| REQUIREMENT |
Copy each entry below verbatim. Skip the pictures.

| Records from a dataset |
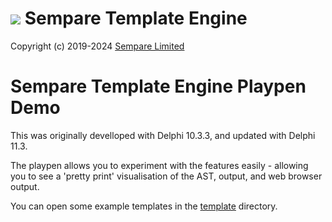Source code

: # ![](../../images/sempare-logo-45px.png) Sempare Template Engine

Copyright (c) 2019-2024 [Sempare Limited](http://www.sempare.ltd)

# Sempare Template Engine Playpen Demo

This was originally develloped with Delphi 10.3.3, and updated with Delphi 11.3.

The playpen allows you to experiment with the features easily - allowing you to see a 'pretty print' visualisation of the AST, output, and web browser output.

You can open some example templates in the [template](./templates) directory.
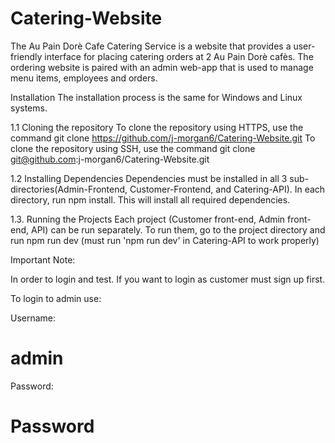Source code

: # Catering-Website
The Au Pain Dorè Cafe Catering Service is a website that provides a user-friendly interface for placing catering orders at 2 Au Pain Dorè cafès. The ordering website is paired with an admin web-app that is used to manage menu items, employees and orders.

Installation
The installation process is the same for Windows and Linux systems.

1.1 Cloning the repository
To clone the repository using HTTPS, use the command
git clone https://github.com/j-morgan6/Catering-Website.git
To clone the repository using SSH, use the command
	git clone git@github.com:j-morgan6/Catering-Website.git

1.2 Installing Dependencies
Dependencies must be installed in all 3 sub-directories(Admin-Frontend, Customer-Frontend, and Catering-API). In each directory, run npm install. This will install all required dependencies.

1.3. Running the Projects
Each project (Customer front-end, Admin front-end, API) can be run separately. To run them, go to the project directory and run npm run dev (must run 'npm run dev' in Catering-API to work properly)


Important Note: 

In order to login and test. If you want to login as customer must sign up first. 

To login to admin use: 

Username:
# admin 
Password: 
# Password
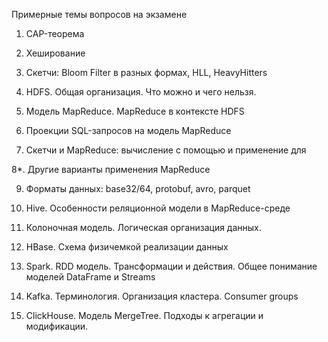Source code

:
Примерные темы вопросов на экзамене

1. CAP-теорема

2. Хеширование

3. Скетчи: Bloom Filter в разных формах, HLL, HeavyHitters

4. HDFS. Общая организация. Что можно и чего нельзя.

5. Модель MapReduce. MapReduce в контексте HDFS

6. Проекции SQL-запросов на модель MapReduce

7. Скетчи и MapReduce: вычисление с помощью и применение для

8*. Другие варианты применения MapReduce

9. Форматы данных: base32/64, protobuf, avro, parquet

10. Hive. Особенности реляционной модели в MapReduce-среде

11. Колоночная модель. Логическая организация данных.

12. HBase. Схема физичемкой реализации данных

13. Spark. RDD модель. Трансформации и действия. Общее понимание моделей DataFrame и Streams

14. Kafka. Терминология. Организация кластера. Consumer groups

15. ClickHouse. Модель MergeTree. Подходы к агрегации и модификации. 
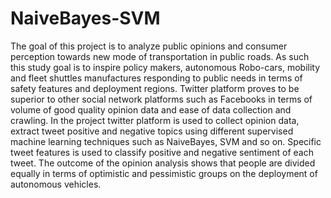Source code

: # NaiveBayes-SVM

The goal of this project is to analyze public opinions and consumer perception towards new mode of transportation in public roads. As such this study goal is to inspire policy makers, autonomous Robo-cars, mobility and fleet shuttles manufactures responding to public needs in terms of safety features and deployment regions. Twitter platform proves to be superior to other social network platforms such as Facebooks in terms of volume of good quality opinion data and ease of data collection and crawling. In the project twitter platform is used to collect opinion data, extract tweet positive and negative topics using different supervised machine learning techniques such as  NaiveBayes, SVM and so on. Specific tweet features is used to classify positive and negative sentiment of each tweet. The outcome of the opinion analysis shows that people are divided equally in terms of optimistic and pessimistic groups on the deployment of autonomous vehicles.   
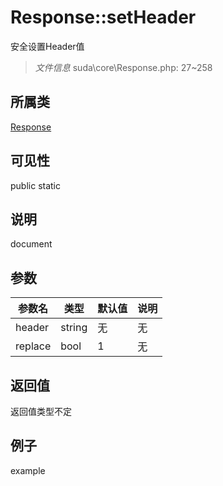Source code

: # Response::setHeader
安全设置Header值
> *文件信息* suda\core\Response.php: 27~258
## 所属类 

[Response](../Response.md)

## 可见性

  public  static
## 说明

document

## 参数

| 参数名 | 类型 | 默认值 | 说明 |
|--------|-----|-------|-------|
| header |  string | 无 | 无 |
| replace |  bool | 1 | 无 |

## 返回值
返回值类型不定

## 例子

example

| EXERCISE OUTPUT |
Source code

: # ![](../../images/sempare-logo-45px.png) Sempare Template Engine

Copyright (c) 2019-2024 [Sempare Limited](http://www.sempare.ltd)

# Sempare Template Engine Playpen Demo

This was originally develloped with Delphi 10.3.3, and updated with Delphi 11.3.

The playpen allows you to experiment with the features easily - allowing you to see a 'pretty print' visualisation of the AST, output, and web browser output.

You can open some example templates in the [template](./templates) directory.
Source code

: # Catering-Website
The Au Pain Dorè Cafe Catering Service is a website that provides a user-friendly interface for placing catering orders at 2 Au Pain Dorè cafès. The ordering website is paired with an admin web-app that is used to manage menu items, employees and orders.

Installation
The installation process is the same for Windows and Linux systems.

1.1 Cloning the repository
To clone the repository using HTTPS, use the command
git clone https://github.com/j-morgan6/Catering-Website.git
To clone the repository using SSH, use the command
	git clone git@github.com:j-morgan6/Catering-Website.git

1.2 Installing Dependencies
Dependencies must be installed in all 3 sub-directories(Admin-Frontend, Customer-Frontend, and Catering-API). In each directory, run npm install. This will install all required dependencies.

1.3. Running the Projects
Each project (Customer front-end, Admin front-end, API) can be run separately. To run them, go to the project directory and run npm run dev (must run 'npm run dev' in Catering-API to work properly)


Important Note: 

In order to login and test. If you want to login as customer must sign up first. 

To login to admin use: 

Username:
# admin 
Password: 
# Password
Source code

:
Примерные темы вопросов на экзамене

1. CAP-теорема

2. Хеширование

3. Скетчи: Bloom Filter в разных формах, HLL, HeavyHitters

4. HDFS. Общая организация. Что можно и чего нельзя.

5. Модель MapReduce. MapReduce в контексте HDFS

6. Проекции SQL-запросов на модель MapReduce

7. Скетчи и MapReduce: вычисление с помощью и применение для

8*. Другие варианты применения MapReduce

9. Форматы данных: base32/64, protobuf, avro, parquet

10. Hive. Особенности реляционной модели в MapReduce-среде

11. Колоночная модель. Логическая организация данных.

12. HBase. Схема физичемкой реализации данных

13. Spark. RDD модель. Трансформации и действия. Общее понимание моделей DataFrame и Streams

14. Kafka. Терминология. Организация кластера. Consumer groups

15. ClickHouse. Модель MergeTree. Подходы к агрегации и модификации. 
Source code

: # NaiveBayes-SVM

The goal of this project is to analyze public opinions and consumer perception towards new mode of transportation in public roads. As such this study goal is to inspire policy makers, autonomous Robo-cars, mobility and fleet shuttles manufactures responding to public needs in terms of safety features and deployment regions. Twitter platform proves to be superior to other social network platforms such as Facebooks in terms of volume of good quality opinion data and ease of data collection and crawling. In the project twitter platform is used to collect opinion data, extract tweet positive and negative topics using different supervised machine learning techniques such as  NaiveBayes, SVM and so on. Specific tweet features is used to classify positive and negative sentiment of each tweet. The outcome of the opinion analysis shows that people are divided equally in terms of optimistic and pessimistic groups on the deployment of autonomous vehicles.   
Source code

: # Response::setHeader
安全设置Header值
> *文件信息* suda\core\Response.php: 27~258
## 所属类 

[Response](../Response.md)

## 可见性

  public  static
## 说明

document

## 参数

| 参数名 | 类型 | 默认值 | 说明 |
|--------|-----|-------|-------|
| header |  string | 无 | 无 |
| replace |  bool | 1 | 无 |

## 返回值
返回值类型不定

## 例子

example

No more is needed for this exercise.